--- EXERCISE DIRECTIONS ---
Please copy out each entry, word for word.

Data entries
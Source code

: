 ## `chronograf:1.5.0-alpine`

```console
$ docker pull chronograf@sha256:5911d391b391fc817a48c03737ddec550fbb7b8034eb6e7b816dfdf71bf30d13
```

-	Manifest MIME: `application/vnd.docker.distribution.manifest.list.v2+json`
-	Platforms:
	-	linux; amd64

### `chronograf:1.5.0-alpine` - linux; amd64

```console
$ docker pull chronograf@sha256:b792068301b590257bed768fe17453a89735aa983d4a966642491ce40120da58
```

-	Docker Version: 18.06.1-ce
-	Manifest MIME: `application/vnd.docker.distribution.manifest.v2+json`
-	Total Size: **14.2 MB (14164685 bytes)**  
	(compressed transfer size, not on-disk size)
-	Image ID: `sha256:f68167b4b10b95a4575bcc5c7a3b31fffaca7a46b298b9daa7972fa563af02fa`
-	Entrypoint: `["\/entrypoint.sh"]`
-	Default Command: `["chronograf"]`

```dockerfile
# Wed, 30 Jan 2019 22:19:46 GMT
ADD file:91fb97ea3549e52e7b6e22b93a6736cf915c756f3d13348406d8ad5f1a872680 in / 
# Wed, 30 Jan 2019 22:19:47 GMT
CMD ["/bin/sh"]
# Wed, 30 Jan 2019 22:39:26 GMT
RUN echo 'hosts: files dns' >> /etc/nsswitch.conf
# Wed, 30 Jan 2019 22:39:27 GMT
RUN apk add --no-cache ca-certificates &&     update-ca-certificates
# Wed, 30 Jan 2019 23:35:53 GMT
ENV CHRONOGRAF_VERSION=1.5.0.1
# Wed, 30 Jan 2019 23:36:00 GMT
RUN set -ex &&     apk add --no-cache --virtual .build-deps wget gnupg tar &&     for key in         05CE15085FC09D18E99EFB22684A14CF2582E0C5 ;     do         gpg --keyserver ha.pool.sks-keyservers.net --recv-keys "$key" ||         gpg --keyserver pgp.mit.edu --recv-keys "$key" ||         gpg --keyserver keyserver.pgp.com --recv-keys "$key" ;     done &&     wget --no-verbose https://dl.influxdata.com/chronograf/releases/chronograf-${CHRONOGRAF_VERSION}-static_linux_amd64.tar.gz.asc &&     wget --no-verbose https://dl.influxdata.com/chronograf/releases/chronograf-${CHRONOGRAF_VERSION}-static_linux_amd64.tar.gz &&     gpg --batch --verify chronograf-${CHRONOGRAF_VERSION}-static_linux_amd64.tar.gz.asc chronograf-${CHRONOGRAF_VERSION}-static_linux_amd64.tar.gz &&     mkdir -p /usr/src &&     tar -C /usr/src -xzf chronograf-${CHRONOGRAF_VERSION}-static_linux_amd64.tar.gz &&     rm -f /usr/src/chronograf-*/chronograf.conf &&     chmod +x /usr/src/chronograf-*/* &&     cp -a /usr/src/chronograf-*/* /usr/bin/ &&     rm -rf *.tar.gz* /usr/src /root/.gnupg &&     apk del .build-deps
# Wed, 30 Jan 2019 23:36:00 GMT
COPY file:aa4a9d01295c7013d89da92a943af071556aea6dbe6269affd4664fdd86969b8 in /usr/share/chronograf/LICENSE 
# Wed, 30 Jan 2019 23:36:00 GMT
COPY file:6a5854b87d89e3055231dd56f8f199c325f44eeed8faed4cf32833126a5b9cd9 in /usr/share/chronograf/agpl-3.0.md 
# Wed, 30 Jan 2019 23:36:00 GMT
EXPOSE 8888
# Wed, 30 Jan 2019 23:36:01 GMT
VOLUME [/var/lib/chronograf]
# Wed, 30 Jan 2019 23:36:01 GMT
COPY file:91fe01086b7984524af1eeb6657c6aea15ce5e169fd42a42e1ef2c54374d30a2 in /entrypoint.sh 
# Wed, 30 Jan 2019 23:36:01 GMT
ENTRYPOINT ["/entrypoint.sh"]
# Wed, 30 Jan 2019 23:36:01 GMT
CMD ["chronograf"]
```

--- WORKED SOLUTION ---
Source code

: ## `chronograf:1.5.0-alpine`

```console
$ docker pull chronograf@sha256:5911d391b391fc817a48c03737ddec550fbb7b8034eb6e7b816dfdf71bf30d13
```

-	Manifest MIME: `application/vnd.docker.distribution.manifest.list.v2+json`
-	Platforms:
	-	linux; amd64

### `chronograf:1.5.0-alpine` - linux; amd64

```console
$ docker pull chronograf@sha256:b792068301b590257bed768fe17453a89735aa983d4a966642491ce40120da58
```

-	Docker Version: 18.06.1-ce
-	Manifest MIME: `application/vnd.docker.distribution.manifest.v2+json`
-	Total Size: **14.2 MB (14164685 bytes)**  
	(compressed transfer size, not on-disk size)
-	Image ID: `sha256:f68167b4b10b95a4575bcc5c7a3b31fffaca7a46b298b9daa7972fa563af02fa`
-	Entrypoint: `["\/entrypoint.sh"]`
-	Default Command: `["chronograf"]`

```dockerfile
# Wed, 30 Jan 2019 22:19:46 GMT
ADD file:91fb97ea3549e52e7b6e22b93a6736cf915c756f3d13348406d8ad5f1a872680 in / 
# Wed, 30 Jan 2019 22:19:47 GMT
CMD ["/bin/sh"]
# Wed, 30 Jan 2019 22:39:26 GMT
RUN echo 'hosts: files dns' >> /etc/nsswitch.conf
# Wed, 30 Jan 2019 22:39:27 GMT
RUN apk add --no-cache ca-certificates &&     update-ca-certificates
# Wed, 30 Jan 2019 23:35:53 GMT
ENV CHRONOGRAF_VERSION=1.5.0.1
# Wed, 30 Jan 2019 23:36:00 GMT
RUN set -ex &&     apk add --no-cache --virtual .build-deps wget gnupg tar &&     for key in         05CE15085FC09D18E99EFB22684A14CF2582E0C5 ;     do         gpg --keyserver ha.pool.sks-keyservers.net --recv-keys "$key" ||         gpg --keyserver pgp.mit.edu --recv-keys "$key" ||         gpg --keyserver keyserver.pgp.com --recv-keys "$key" ;     done &&     wget --no-verbose https://dl.influxdata.com/chronograf/releases/chronograf-${CHRONOGRAF_VERSION}-static_linux_amd64.tar.gz.asc &&     wget --no-verbose https://dl.influxdata.com/chronograf/releases/chronograf-${CHRONOGRAF_VERSION}-static_linux_amd64.tar.gz &&     gpg --batch --verify chronograf-${CHRONOGRAF_VERSION}-static_linux_amd64.tar.gz.asc chronograf-${CHRONOGRAF_VERSION}-static_linux_amd64.tar.gz &&     mkdir -p /usr/src &&     tar -C /usr/src -xzf chronograf-${CHRONOGRAF_VERSION}-static_linux_amd64.tar.gz &&     rm -f /usr/src/chronograf-*/chronograf.conf &&     chmod +x /usr/src/chronograf-*/* &&     cp -a /usr/src/chronograf-*/* /usr/bin/ &&     rm -rf *.tar.gz* /usr/src /root/.gnupg &&     apk del .build-deps
# Wed, 30 Jan 2019 23:36:00 GMT
COPY file:aa4a9d01295c7013d89da92a943af071556aea6dbe6269affd4664fdd86969b8 in /usr/share/chronograf/LICENSE 
# Wed, 30 Jan 2019 23:36:00 GMT
COPY file:6a5854b87d89e3055231dd56f8f199c325f44eeed8faed4cf32833126a5b9cd9 in /usr/share/chronograf/agpl-3.0.md 
# Wed, 30 Jan 2019 23:36:00 GMT
EXPOSE 8888
# Wed, 30 Jan 2019 23:36:01 GMT
VOLUME [/var/lib/chronograf]
# Wed, 30 Jan 2019 23:36:01 GMT
COPY file:91fe01086b7984524af1eeb6657c6aea15ce5e169fd42a42e1ef2c54374d30a2 in /entrypoint.sh 
# Wed, 30 Jan 2019 23:36:01 GMT
ENTRYPOINT ["/entrypoint.sh"]
# Wed, 30 Jan 2019 23:36:01 GMT
CMD ["chronograf"]
```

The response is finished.